Achieving Financial Independence
Financial independence is generally defined as having the means to pay your living expenses for the rest of your life without having to work full time. There are real paths towards this, and they’re not all the same. Some people achieve this through long term saving and investing, some people are able to build businesses that can survive without daily supervision. Getting to your financial goals is all about finding ways to cut costs, and make more money.
Most Americans are way behind when it comes to saving for retirement, or savings period. While it is possible to achieve financial freedom, every dollar needs to be allocated for a purpose. Whatever your goals may be, here are some ways to ensure that you aren’t working up until lunch on the day of your funeral.
Make your financial independence your first priority. After you’ve budgeted, you’ll have a better idea of how much you can put away each month. Make that the first thing you do. Once you separate out your money first, you’ll be able to better learn how to live on a smaller budget.

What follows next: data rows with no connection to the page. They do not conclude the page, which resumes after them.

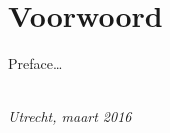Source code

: \chapter*{Voorwoord}

Preface\ldots

\begin{flushright}
{\makeatletter\itshape
    \@author \\
    Utrecht, maart 2016
\makeatother}
\end{flushright}

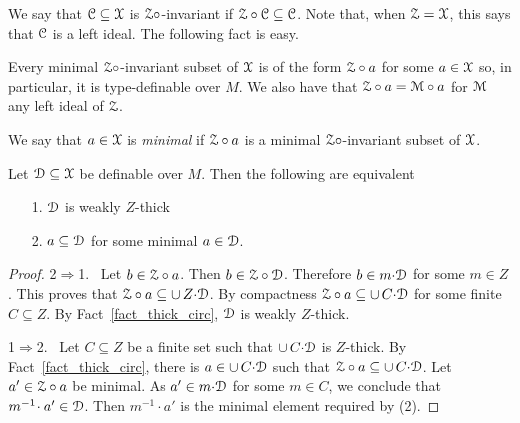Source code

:We say that $\EuScript C\subseteq\EuScript X$ is $\EuScript Z{\circ}$-invariant if $\EuScript Z\circ\EuScript C\subseteq\EuScript C$.
Note that, when $\EuScript Z=\EuScript X$, this says that $\EuScript C$ is a left ideal.
The following fact is easy.

\begin{fact}
  Every minimal $\EuScript Z{\circ}$-invariant subset of $\EuScript X$ is of the form $\EuScript Z\circ a$ for some $a\in\EuScript X$ so, in particular, it is type-definable over $M$.
  We also have that $\EuScript Z\circ a=\EuScript M\circ a$ for $\EuScript M$ any left ideal of $\EuScript Z$.
\end{fact}

We say that $a\in\EuScript X$ is \emph{minimal\/} if $\EuScript Z\circ a$ is a minimal $\EuScript Z{\circ}$-invariant subset of $\EuScript X$.

\begin{theorem}
  Let $\EuScript D\subseteq\EuScript X$ be definable over $M$.
  Then the following are equivalent
  \begin{itemize}
    \item [1.] $\EuScript D$ is weakly $Z$-thick
    \item [2.] $a\subseteq\EuScript D$ for some minimal $a\in\EuScript D$.
  \end{itemize}
\end{theorem}

\begin{proof}
  2$\Rightarrow$1. \ 
  Let $b\in\EuScript Z\circ a$.
  Then $b\in\EuScript Z\circ\EuScript D$.
  Therefore $b\in m{\cdot}\EuScript D$ for some $m\in Z$.
  This proves that $\EuScript Z\circ a\subseteq\cup\,Z{\cdot}\EuScript D$.
  By compactness $\EuScript Z\circ a\subseteq\cup\,C{\cdot}\EuScript D$ for some finite $C\subseteq Z$.
  By Fact~\ref{fact_thick_circ}, $\EuScript D$ is weakly $Z$-thick.

  1$\Rightarrow$2. \ 
  Let $C\subseteq Z$ be a finite set such that $\cup\,C{\cdot}\EuScript D$ is $Z$-thick.
  By Fact~\ref{fact_thick_circ}, there is $a\in\cup\,C{\cdot}\EuScript D$ such that $\EuScript Z\circ a\subseteq\cup\,C{\cdot}\EuScript D$.
  Let $a'\in\EuScript Z\circ a$ be minimal.
  As $a'\in m{\cdot}\EuScript D$ for some $m\in C$, we conclude that $m^{-1}\!\cdot a'\in\EuScript D$.
  Then $m^{-1}\!\cdot a'$ is the minimal element required by (2).
\end{proof}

Spend less than you earn. This should be standard procedure but many people think that as long as they have credit, that means they can afford items that they really can’t. Creating a realistic budget will help you manage this. If you know exactly what you’re bringing in, you can gauge a better idea and create limits for how much you can put out.
While sitting down and analyzing your finances may not sound like your personal idea of a good time, it’s a necessity you will thank yourself for doing later. Create a budget and look for ways to cut back on expenses. There may be better options for many of your bills such as car insurance, phones, and utilities.
Don’t try to keep up
A lot of people spend money on home and personal items specifically to keep up with their friends and neighbors. Impressing other people is not a reason to dig yourself into a hole. Focusing on building your finances and learning what you can actually, presently afford will take you significantly farther in leaving them all behind financially, instead of simply having the appearance of it.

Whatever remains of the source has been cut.